With so much direct cash injection into the economy, though, households should have done more in denting the overall credit card balance problem. As it stands, only about 11% of the total value of stimulus checks went toward the decline in credit-related debt. It raises the specter that perhaps a good chunk of these funds went to speculative ventures.
If so, that money could be long gone, transferring hands from one group of traders to another. Unless circumstances in the capital markets improve dramatically, many individuals and families are simultaneously facing wasted opportunities and worrying economic indicators like inflation and layoffs.
A Potential Ripple Effect
To be fair, not all households were reckless with the fiscal lifeline that policymakers provided. And in several cases, people who found themselves without a job because of the initial impact of COVID-19 had little choice but to depend on stimulus checks and the bolstering of unemployment benefits to survive. In that sense, the 10% reduction in credit card debt is a positive.

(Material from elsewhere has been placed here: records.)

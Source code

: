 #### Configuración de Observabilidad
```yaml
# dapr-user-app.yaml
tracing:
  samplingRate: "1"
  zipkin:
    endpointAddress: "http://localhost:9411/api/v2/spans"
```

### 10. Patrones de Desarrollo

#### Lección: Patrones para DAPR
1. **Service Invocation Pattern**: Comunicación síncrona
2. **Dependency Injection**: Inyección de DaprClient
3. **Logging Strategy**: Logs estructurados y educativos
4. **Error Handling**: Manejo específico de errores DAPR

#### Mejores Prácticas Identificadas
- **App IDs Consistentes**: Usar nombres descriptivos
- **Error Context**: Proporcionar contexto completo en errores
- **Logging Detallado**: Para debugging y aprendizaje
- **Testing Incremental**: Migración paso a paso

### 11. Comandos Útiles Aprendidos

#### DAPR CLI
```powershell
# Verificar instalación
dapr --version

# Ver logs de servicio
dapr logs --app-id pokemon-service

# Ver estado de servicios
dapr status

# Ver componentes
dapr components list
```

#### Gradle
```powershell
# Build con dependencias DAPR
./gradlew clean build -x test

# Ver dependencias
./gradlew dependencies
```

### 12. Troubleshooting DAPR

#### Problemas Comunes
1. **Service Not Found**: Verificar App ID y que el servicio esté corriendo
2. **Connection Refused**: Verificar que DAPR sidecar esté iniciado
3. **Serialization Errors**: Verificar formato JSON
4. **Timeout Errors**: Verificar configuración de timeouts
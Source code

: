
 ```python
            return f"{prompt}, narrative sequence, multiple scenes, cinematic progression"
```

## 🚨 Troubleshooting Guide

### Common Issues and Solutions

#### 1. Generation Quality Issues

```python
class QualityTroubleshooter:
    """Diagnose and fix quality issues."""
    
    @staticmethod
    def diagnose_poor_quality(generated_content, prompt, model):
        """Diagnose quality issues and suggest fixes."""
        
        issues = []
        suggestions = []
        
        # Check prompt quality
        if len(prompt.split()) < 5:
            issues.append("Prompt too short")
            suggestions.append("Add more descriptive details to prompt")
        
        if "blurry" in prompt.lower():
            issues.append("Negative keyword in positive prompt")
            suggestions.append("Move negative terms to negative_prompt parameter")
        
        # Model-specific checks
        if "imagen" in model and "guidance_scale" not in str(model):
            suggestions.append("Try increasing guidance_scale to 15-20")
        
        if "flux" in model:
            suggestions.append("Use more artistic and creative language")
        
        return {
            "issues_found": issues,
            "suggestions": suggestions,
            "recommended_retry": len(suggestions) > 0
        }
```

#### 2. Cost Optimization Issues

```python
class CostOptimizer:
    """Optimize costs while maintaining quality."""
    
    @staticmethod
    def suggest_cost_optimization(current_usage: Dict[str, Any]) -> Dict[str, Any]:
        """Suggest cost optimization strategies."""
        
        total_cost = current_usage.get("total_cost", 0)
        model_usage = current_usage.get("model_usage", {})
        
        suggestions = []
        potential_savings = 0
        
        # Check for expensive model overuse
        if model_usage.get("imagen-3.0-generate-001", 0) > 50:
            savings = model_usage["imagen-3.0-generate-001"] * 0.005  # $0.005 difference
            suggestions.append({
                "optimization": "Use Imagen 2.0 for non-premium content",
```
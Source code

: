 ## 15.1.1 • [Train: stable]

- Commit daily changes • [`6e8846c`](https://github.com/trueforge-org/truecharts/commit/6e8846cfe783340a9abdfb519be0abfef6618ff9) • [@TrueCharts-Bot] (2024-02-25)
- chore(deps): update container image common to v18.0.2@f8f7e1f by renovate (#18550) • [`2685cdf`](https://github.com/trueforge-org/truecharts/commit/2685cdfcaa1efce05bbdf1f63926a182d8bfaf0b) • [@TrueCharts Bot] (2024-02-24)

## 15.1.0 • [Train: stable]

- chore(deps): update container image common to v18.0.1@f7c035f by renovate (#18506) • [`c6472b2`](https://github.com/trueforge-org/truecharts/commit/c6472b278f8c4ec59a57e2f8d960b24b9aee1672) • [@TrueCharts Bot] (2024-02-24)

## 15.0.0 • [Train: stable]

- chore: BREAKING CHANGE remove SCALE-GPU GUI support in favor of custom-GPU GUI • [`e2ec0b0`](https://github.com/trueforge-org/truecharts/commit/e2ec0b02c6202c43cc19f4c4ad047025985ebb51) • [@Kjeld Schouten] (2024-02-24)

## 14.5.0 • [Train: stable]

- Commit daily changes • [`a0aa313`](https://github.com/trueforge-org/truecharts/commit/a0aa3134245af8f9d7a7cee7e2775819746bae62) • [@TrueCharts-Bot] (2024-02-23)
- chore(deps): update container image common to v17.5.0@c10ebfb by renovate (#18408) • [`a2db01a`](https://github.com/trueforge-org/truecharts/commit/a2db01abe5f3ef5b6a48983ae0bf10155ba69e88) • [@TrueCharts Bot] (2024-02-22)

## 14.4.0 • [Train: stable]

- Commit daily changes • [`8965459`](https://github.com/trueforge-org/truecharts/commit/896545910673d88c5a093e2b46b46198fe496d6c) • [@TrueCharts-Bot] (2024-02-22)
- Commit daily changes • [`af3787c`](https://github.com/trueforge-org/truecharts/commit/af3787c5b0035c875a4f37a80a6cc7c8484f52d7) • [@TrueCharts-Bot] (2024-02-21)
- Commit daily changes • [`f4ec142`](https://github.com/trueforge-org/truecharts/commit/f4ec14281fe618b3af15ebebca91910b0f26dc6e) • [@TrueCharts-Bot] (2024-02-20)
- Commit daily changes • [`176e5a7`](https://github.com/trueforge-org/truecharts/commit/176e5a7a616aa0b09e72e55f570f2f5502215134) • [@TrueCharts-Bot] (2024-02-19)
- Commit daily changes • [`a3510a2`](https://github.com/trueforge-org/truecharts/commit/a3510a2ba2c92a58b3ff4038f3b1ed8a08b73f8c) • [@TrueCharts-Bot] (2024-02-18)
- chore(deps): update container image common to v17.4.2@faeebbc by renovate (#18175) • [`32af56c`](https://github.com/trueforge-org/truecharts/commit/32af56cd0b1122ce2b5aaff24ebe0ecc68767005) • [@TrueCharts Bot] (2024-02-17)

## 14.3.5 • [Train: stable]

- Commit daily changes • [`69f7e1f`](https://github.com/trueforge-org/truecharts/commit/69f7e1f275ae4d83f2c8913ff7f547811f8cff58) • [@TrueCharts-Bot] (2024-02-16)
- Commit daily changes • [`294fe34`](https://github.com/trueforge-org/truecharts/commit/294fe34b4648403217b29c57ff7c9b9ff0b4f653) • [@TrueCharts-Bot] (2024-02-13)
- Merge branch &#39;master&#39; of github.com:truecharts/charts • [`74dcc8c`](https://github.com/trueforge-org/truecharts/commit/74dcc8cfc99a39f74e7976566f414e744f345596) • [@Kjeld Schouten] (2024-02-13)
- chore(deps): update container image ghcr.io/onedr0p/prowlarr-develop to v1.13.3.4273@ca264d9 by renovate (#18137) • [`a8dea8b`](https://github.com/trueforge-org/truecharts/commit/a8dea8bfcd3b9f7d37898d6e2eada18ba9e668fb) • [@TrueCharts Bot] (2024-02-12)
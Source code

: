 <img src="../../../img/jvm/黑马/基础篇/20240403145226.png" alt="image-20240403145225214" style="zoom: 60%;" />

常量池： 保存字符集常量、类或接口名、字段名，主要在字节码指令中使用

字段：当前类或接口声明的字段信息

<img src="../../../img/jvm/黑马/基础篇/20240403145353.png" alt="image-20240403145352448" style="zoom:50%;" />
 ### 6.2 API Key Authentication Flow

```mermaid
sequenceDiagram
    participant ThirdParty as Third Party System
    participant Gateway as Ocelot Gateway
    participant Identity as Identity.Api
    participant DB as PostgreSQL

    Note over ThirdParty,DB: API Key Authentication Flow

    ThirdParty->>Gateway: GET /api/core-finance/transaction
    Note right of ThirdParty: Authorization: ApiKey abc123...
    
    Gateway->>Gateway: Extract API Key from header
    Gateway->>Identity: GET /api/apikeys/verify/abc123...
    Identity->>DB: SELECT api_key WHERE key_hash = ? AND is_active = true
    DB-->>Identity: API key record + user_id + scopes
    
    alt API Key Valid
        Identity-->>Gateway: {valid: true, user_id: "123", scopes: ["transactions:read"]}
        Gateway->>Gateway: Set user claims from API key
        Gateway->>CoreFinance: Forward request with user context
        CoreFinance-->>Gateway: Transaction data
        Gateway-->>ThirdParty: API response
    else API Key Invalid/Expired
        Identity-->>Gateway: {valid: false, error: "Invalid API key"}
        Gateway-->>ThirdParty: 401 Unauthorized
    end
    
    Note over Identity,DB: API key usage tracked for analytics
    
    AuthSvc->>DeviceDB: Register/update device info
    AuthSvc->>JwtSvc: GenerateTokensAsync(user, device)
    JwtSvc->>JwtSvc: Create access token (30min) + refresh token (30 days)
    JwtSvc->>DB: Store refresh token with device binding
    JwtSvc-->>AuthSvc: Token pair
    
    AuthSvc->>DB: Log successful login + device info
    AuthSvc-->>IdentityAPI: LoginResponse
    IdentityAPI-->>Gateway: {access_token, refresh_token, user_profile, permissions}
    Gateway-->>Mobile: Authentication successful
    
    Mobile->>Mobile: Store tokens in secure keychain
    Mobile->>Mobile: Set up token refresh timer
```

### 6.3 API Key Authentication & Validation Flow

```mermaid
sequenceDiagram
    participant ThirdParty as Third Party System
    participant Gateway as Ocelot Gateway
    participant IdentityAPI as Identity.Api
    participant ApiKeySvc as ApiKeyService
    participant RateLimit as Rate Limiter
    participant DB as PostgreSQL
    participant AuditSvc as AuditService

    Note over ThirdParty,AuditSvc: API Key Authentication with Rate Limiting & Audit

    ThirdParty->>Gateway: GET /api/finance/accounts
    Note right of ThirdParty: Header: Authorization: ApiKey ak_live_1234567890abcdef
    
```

Still, it cannot be ignored that not every household needed a stimulus check. During the worst of the pandemic, the employment level declined by 16% between February 2020 and April 2020. Though severe, it wasn’t anywhere close to a 100% drop. Moreover, employment figures bounced dramatically higher in May 2020 onward.
Arguably, then, a majority of households had a clear chance to cut into the record $930 billion credit card debt. Instead, many consumers directed their government-issued funds elsewhere, perhaps hoping that the profitability of those choices could both eliminate debt and provide forward financial progress.
However, refusing to take the sure wager of debt reduction in favor of potential capital gains can lead to broader economic headwinds in the months and years ahead. For instance, without the robust influx of money into stocks to offset rising prices associated with the current inflationary environment, several publicly traded companies are forced to cut costs, translating into mass layoffs.
Eventually, these layoffs will reduce overall consumer spending, causing other revenue-losing companies to announce their own workforce reductions, thus causing a full-blown recession.
The Lesson to be Learned
An old idiom states that you should be careful what you wish for because you just might get it. For the financial advisory industry before the COVID-19 pandemic, its desire to see younger people participate in the equities sector finally materialized. While one component of this appeal was heeded, however, the other went ignored altogether: there are no guarantees in the capital markets.
Sometimes, you need to take risks in life to get ahead, everyone understands that. However, debt – particularly of the consumer credit variety – represents a liability that should have been addressed well before embattled households participated in speculative investing ventures.
In fairness, the impulse was understandable: use the money from the government to get rich quick, then eliminate the debt and have some cash left over. But this approach only makes sense if you know for certain that your trading activities will be successful. If you don’t know, then you would be taking an unnecessary risk.
Perhaps the irony regarding the onerous credit card balance is that while it initially seemed that young people learned about investing, in the end, they learned the wrong lessons, putting them in a worse off situation than before the pandemic.